The Stellar Development Foundation (SDF), the entity behind the Stellar blockchain, opted to disarm their validators ahead of a vote to upgrade the network on Jan 30, after discovering a bug in Stellar Core v20.1.0.
“As the network introduces the biggest protocol change to date, it’s important to have broad consensus at the vote, but also in the lead up to it — everyone needs to be ready,” said the SDF in a Jan. 27 blog post.
Based on ecosystem feedback, we’ve decided to disarm our validators in support of postponing the Protocol 20 vote on Jan. 30 until after a bug fix – which is already in the works – is available.
Read more about our decision below. https://t.co/b0hXJqlqem
— Stellar (@StellarOrg) January 27, 2024
The bug in question could impact applications and services that use fee bumps for Soroban transactions if or when the Mainnet upgrades to Protocol 20. In a GitHub post, Stellar developers explained that the unused refundable fee is sent back to the source account of the inner transaction, instead of the source of the fee-bump transaction as intended.
Although the SDF determined that the bug itself poses “little risk” to the phased rollout plan for the Protocol 20 upgrade, several network participants on Stellar’s developer Discord and mailing list encouraged the Foundation to change course and prevent its validators from voting entirely.
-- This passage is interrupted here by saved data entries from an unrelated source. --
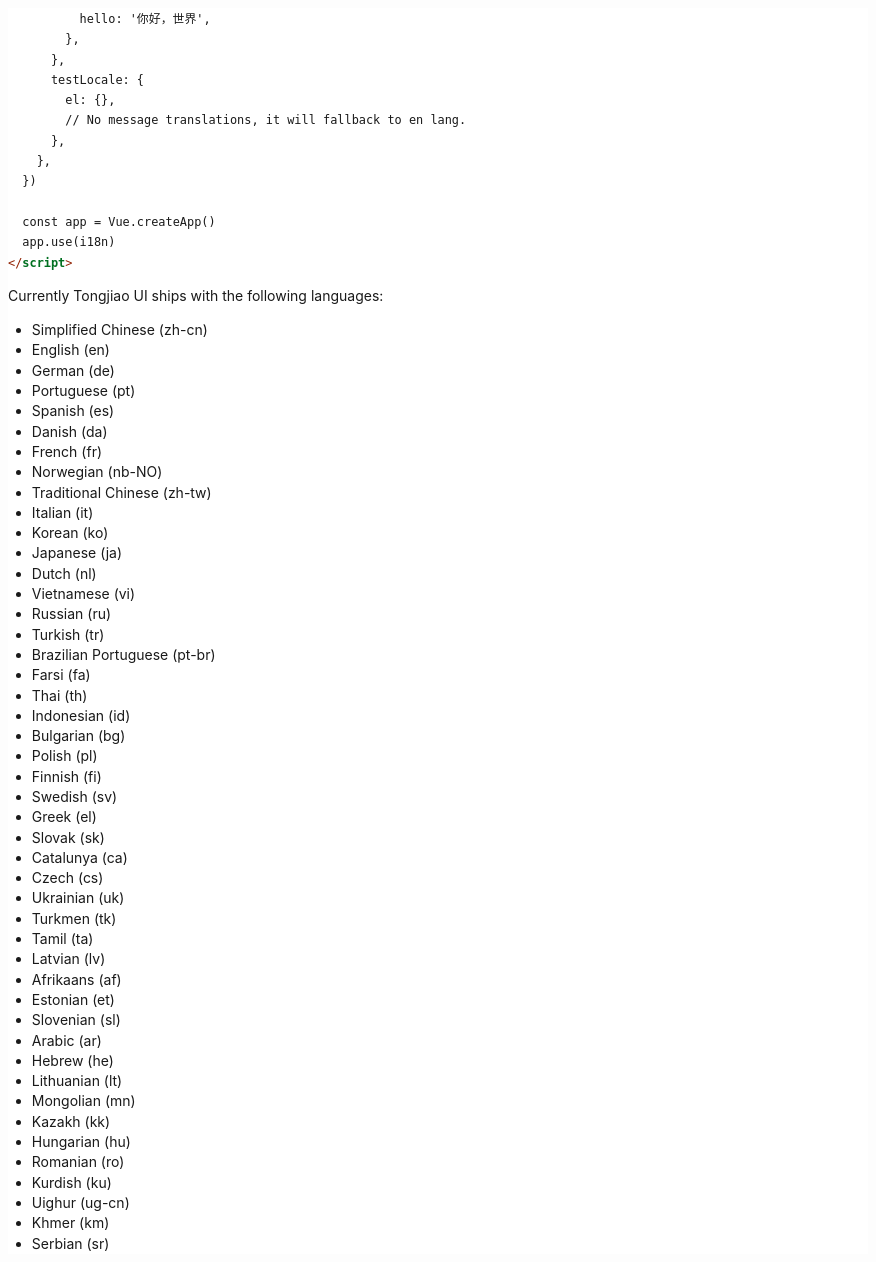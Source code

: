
```html
          hello: '你好，世界',
        },
      },
      testLocale: {
        el: {},
        // No message translations, it will fallback to en lang.
      },
    },
  })

  const app = Vue.createApp()
  app.use(i18n)
</script>
```

Currently Tongjiao UI ships with the following languages:

<ul class="language-list">
  <li>Simplified Chinese (zh-cn)</li>
  <li>English (en)</li>
  <li>German (de)</li>
  <li>Portuguese (pt)</li>
  <li>Spanish (es)</li>
  <li>Danish (da)</li>
  <li>French (fr)</li>
  <li>Norwegian (nb-NO)</li>
  <li>Traditional Chinese (zh-tw)</li>
  <li>Italian (it)</li>
  <li>Korean (ko)</li>
  <li>Japanese (ja)</li>
  <li>Dutch (nl)</li>
  <li>Vietnamese (vi)</li>
  <li>Russian (ru)</li>
  <li>Turkish (tr)</li>
  <li>Brazilian Portuguese (pt-br)</li>
  <li>Farsi (fa)</li>
  <li>Thai (th)</li>
  <li>Indonesian (id)</li>
  <li>Bulgarian (bg)</li>
  <li>Polish (pl)</li>
  <li>Finnish (fi)</li>
  <li>Swedish (sv)</li>
  <li>Greek (el)</li>
  <li>Slovak (sk)</li>
  <li>Catalunya (ca)</li>
  <li>Czech (cs)</li>
  <li>Ukrainian (uk)</li>
  <li>Turkmen (tk)</li>
  <li>Tamil (ta)</li>
  <li>Latvian (lv)</li>
  <li>Afrikaans (af)</li>
  <li>Estonian (et)</li>
  <li>Slovenian (sl)</li>
  <li>Arabic (ar)</li>
  <li>Hebrew (he)</li>
  <li>Lithuanian (lt)</li>
  <li>Mongolian (mn)</li>
  <li>Kazakh (kk)</li>
  <li>Hungarian (hu)</li>
  <li>Romanian (ro)</li>
  <li>Kurdish (ku)</li>
  <li>Uighur (ug-cn)</li>
  <li>Khmer (km)</li>
  <li>Serbian (sr)</li>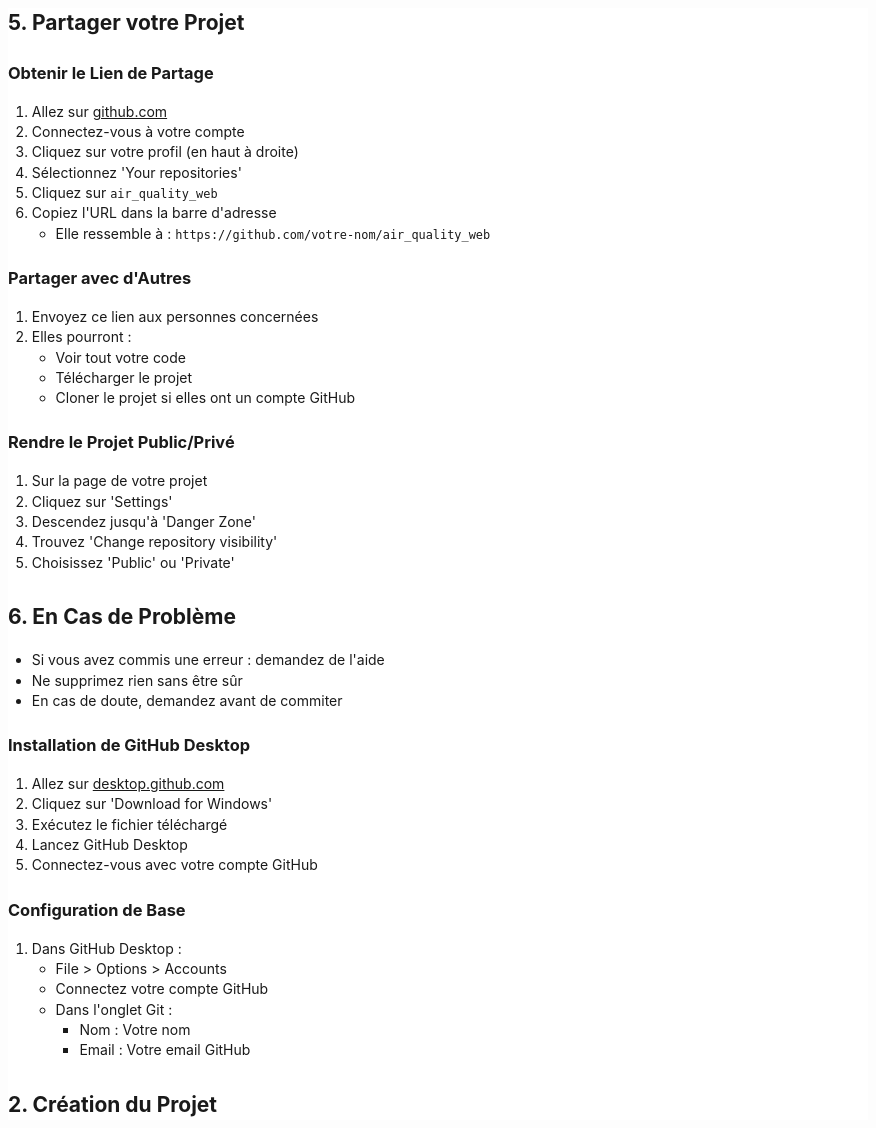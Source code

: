 ## 5. Partager votre Projet

### Obtenir le Lien de Partage
1. Allez sur [github.com](https://github.com)
2. Connectez-vous à votre compte
3. Cliquez sur votre profil (en haut à droite)
4. Sélectionnez 'Your repositories'
5. Cliquez sur `air_quality_web`
6. Copiez l'URL dans la barre d'adresse
   - Elle ressemble à : `https://github.com/votre-nom/air_quality_web`

### Partager avec d'Autres
1. Envoyez ce lien aux personnes concernées
2. Elles pourront :
   - Voir tout votre code
   - Télécharger le projet
   - Cloner le projet si elles ont un compte GitHub

### Rendre le Projet Public/Privé
1. Sur la page de votre projet
2. Cliquez sur 'Settings'
3. Descendez jusqu'à 'Danger Zone'
4. Trouvez 'Change repository visibility'
5. Choisissez 'Public' ou 'Private'

## 6. En Cas de Problème

- Si vous avez commis une erreur : demandez de l'aide
- Ne supprimez rien sans être sûr
- En cas de doute, demandez avant de commiter

### Installation de GitHub Desktop
1. Allez sur [desktop.github.com](https://desktop.github.com/)
2. Cliquez sur 'Download for Windows'
3. Exécutez le fichier téléchargé
4. Lancez GitHub Desktop
5. Connectez-vous avec votre compte GitHub

### Configuration de Base
1. Dans GitHub Desktop :
   - File > Options > Accounts
   - Connectez votre compte GitHub
   - Dans l'onglet Git :
     - Nom : Votre nom
     - Email : Votre email GitHub

## 2. Création du Projet
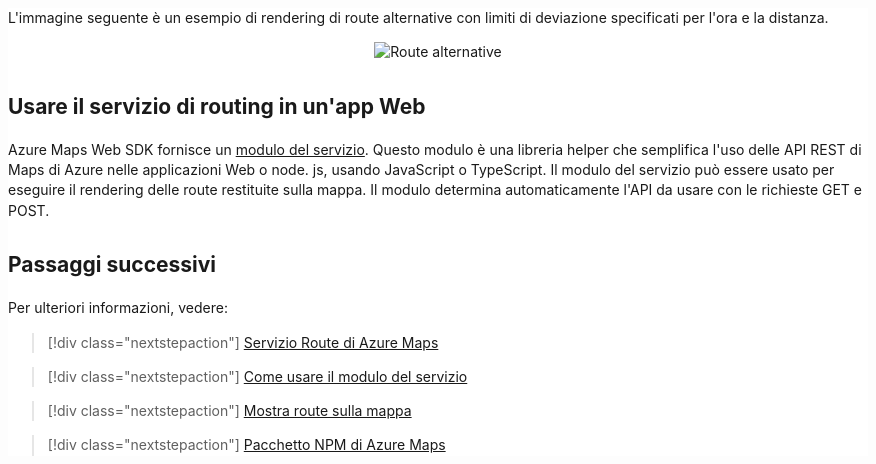 L'immagine seguente è un esempio di rendering di route alternative con limiti di deviazione specificati per l'ora e la distanza.

<center>

![Route alternative](media/how-to-use-best-practices-for-routing/alternative-routes-img.png)

</center>

## <a name="use-the-routing-service-in-a-web-app"></a>Usare il servizio di routing in un'app Web

Azure Maps Web SDK fornisce un [modulo del servizio](https://docs.microsoft.com/javascript/api/azure-maps-rest/?view=azure-maps-typescript-latest). Questo modulo è una libreria helper che semplifica l'uso delle API REST di Maps di Azure nelle applicazioni Web o node. js, usando JavaScript o TypeScript. Il modulo del servizio può essere usato per eseguire il rendering delle route restituite sulla mappa. Il modulo determina automaticamente l'API da usare con le richieste GET e POST.

## <a name="next-steps"></a>Passaggi successivi

Per ulteriori informazioni, vedere:

> [!div class="nextstepaction"]
> [Servizio Route di Azure Maps](https://docs.microsoft.com/rest/api/maps/route)

> [!div class="nextstepaction"]
> [Come usare il modulo del servizio](https://docs.microsoft.com/azure/azure-maps/how-to-use-services-module)

> [!div class="nextstepaction"]
> [Mostra route sulla mappa](https://docs.microsoft.com/azure/azure-maps/map-route)

> [!div class="nextstepaction"]
> [Pacchetto NPM di Azure Maps](https://www.npmjs.com/package/azure-maps-rest  )

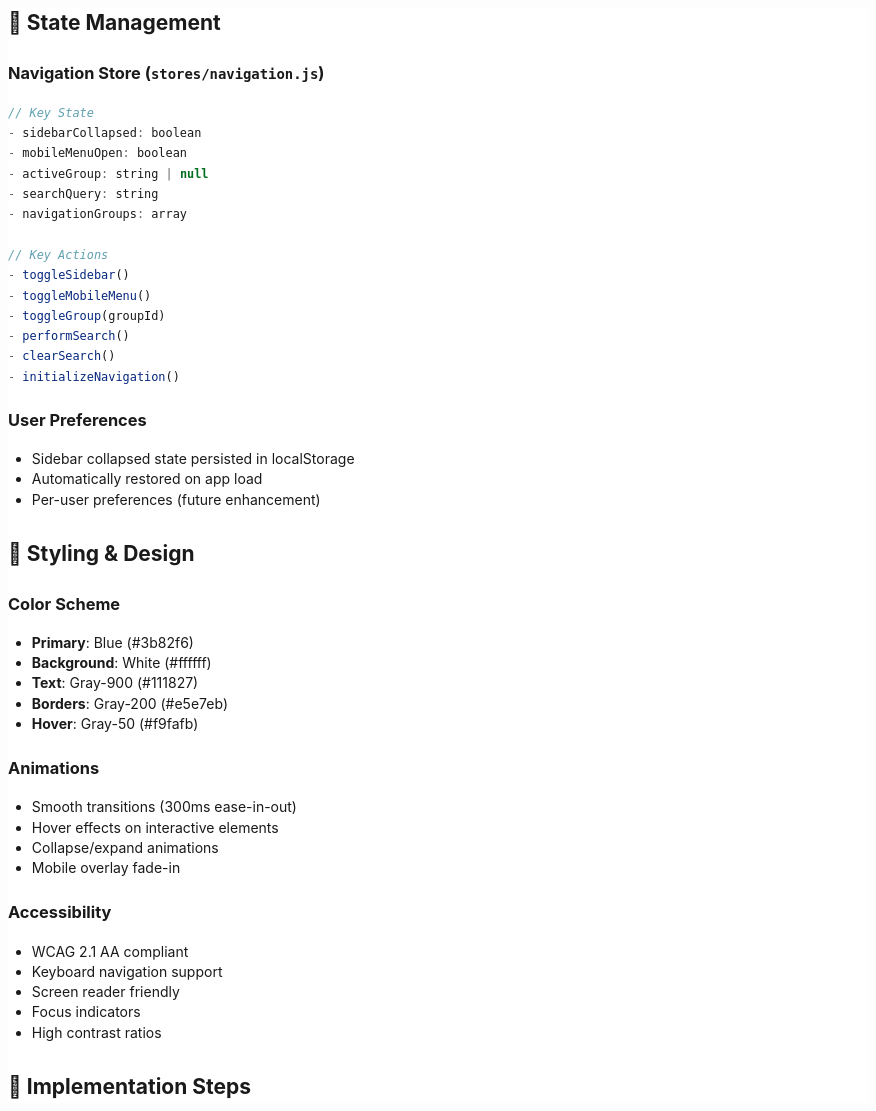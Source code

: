 ## 🔧 State Management

### Navigation Store (`stores/navigation.js`)
```javascript
// Key State
- sidebarCollapsed: boolean
- mobileMenuOpen: boolean
- activeGroup: string | null
- searchQuery: string
- navigationGroups: array

// Key Actions
- toggleSidebar()
- toggleMobileMenu()
- toggleGroup(groupId)
- performSearch()
- clearSearch()
- initializeNavigation()
```

### User Preferences
- Sidebar collapsed state persisted in localStorage
- Automatically restored on app load
- Per-user preferences (future enhancement)

## 🎨 Styling & Design

### Color Scheme
- **Primary**: Blue (#3b82f6)
- **Background**: White (#ffffff)
- **Text**: Gray-900 (#111827)
- **Borders**: Gray-200 (#e5e7eb)
- **Hover**: Gray-50 (#f9fafb)

### Animations
- Smooth transitions (300ms ease-in-out)
- Hover effects on interactive elements
- Collapse/expand animations
- Mobile overlay fade-in

### Accessibility
- WCAG 2.1 AA compliant
- Keyboard navigation support
- Screen reader friendly
- Focus indicators
- High contrast ratios

## 🚀 Implementation Steps
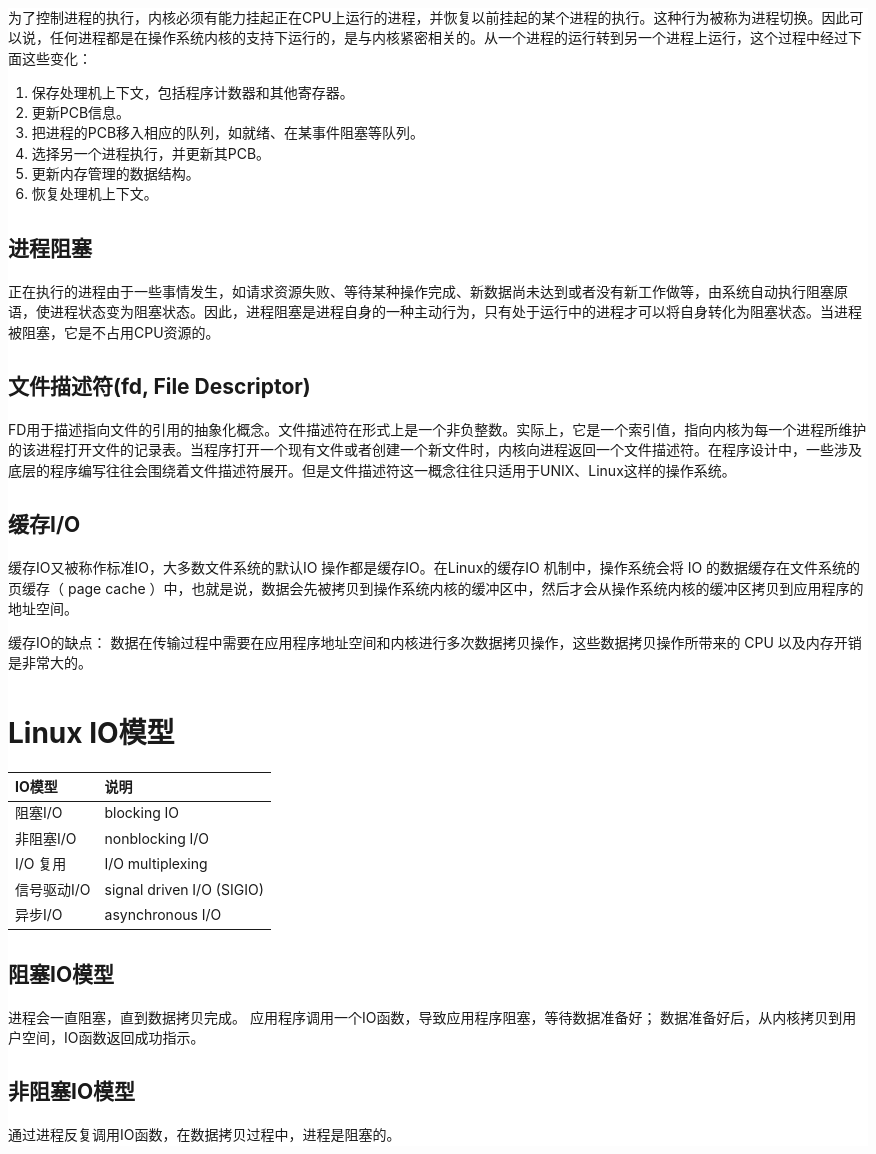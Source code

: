 为了控制进程的执行，内核必须有能力挂起正在CPU上运行的进程，并恢复以前挂起的某个进程的执行。这种行为被称为进程切换。因此可以说，任何进程都是在操作系统内核的支持下运行的，是与内核紧密相关的。从一个进程的运行转到另一个进程上运行，这个过程中经过下面这些变化：

1. 保存处理机上下文，包括程序计数器和其他寄存器。
2. 更新PCB信息。
3. 把进程的PCB移入相应的队列，如就绪、在某事件阻塞等队列。
4. 选择另一个进程执行，并更新其PCB。
5. 更新内存管理的数据结构。
6. 恢复处理机上下文。

## 进程阻塞

正在执行的进程由于一些事情发生，如请求资源失败、等待某种操作完成、新数据尚未达到或者没有新工作做等，由系统自动执行阻塞原语，使进程状态变为阻塞状态。因此，进程阻塞是进程自身的一种主动行为，只有处于运行中的进程才可以将自身转化为阻塞状态。当进程被阻塞，它是不占用CPU资源的。

## 文件描述符(fd, File Descriptor)

FD用于描述指向文件的引用的抽象化概念。文件描述符在形式上是一个非负整数。实际上，它是一个索引值，指向内核为每一个进程所维护的该进程打开文件的记录表。当程序打开一个现有文件或者创建一个新文件时，内核向进程返回一个文件描述符。在程序设计中，一些涉及底层的程序编写往往会围绕着文件描述符展开。但是文件描述符这一概念往往只适用于UNIX、Linux这样的操作系统。

## 缓存I/O

缓存IO又被称作标准IO，大多数文件系统的默认IO 操作都是缓存IO。在Linux的缓存IO 机制中，操作系统会将 IO 的数据缓存在文件系统的页缓存（ page cache ）中，也就是说，数据会先被拷贝到操作系统内核的缓冲区中，然后才会从操作系统内核的缓冲区拷贝到应用程序的地址空间。

缓存IO的缺点：
数据在传输过程中需要在应用程序地址空间和内核进行多次数据拷贝操作，这些数据拷贝操作所带来的 CPU 以及内存开销是非常大的。

# Linux IO模型

| IO模型      | 说明          |
| :---------- | :-----------------------|
| 阻塞I/O     | blocking IO      |
| 非阻塞I/O   | nonblocking I/O      |
| I/O 复用    | I/O multiplexing    |
| 信号驱动I/O | signal driven I/O (SIGIO)       |
| 异步I/O     | asynchronous I/O     |

## 阻塞IO模型

进程会一直阻塞，直到数据拷贝完成。
应用程序调用一个IO函数，导致应用程序阻塞，等待数据准备好；
数据准备好后，从内核拷贝到用户空间，IO函数返回成功指示。

## 非阻塞IO模型

通过进程反复调用IO函数，在数据拷贝过程中，进程是阻塞的。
However, they noted that other validators can still make their own decisions on whether or not to vote for the Protocol 20 upgrade and quorum could still be achieved by the end of the month. The SDF assured users that, either way, work on resolving the bug will continue.
According to data from Stellarbeat.io, there are currently 42.5 validator nodes on the Stellar blockchain.
If validators opt to postpone the upgrade, we will coordinate to determine a future vote date once a new version of Stellar Core that contains a bug fix is released. That release should be available within the next two weeks,” said the SDF.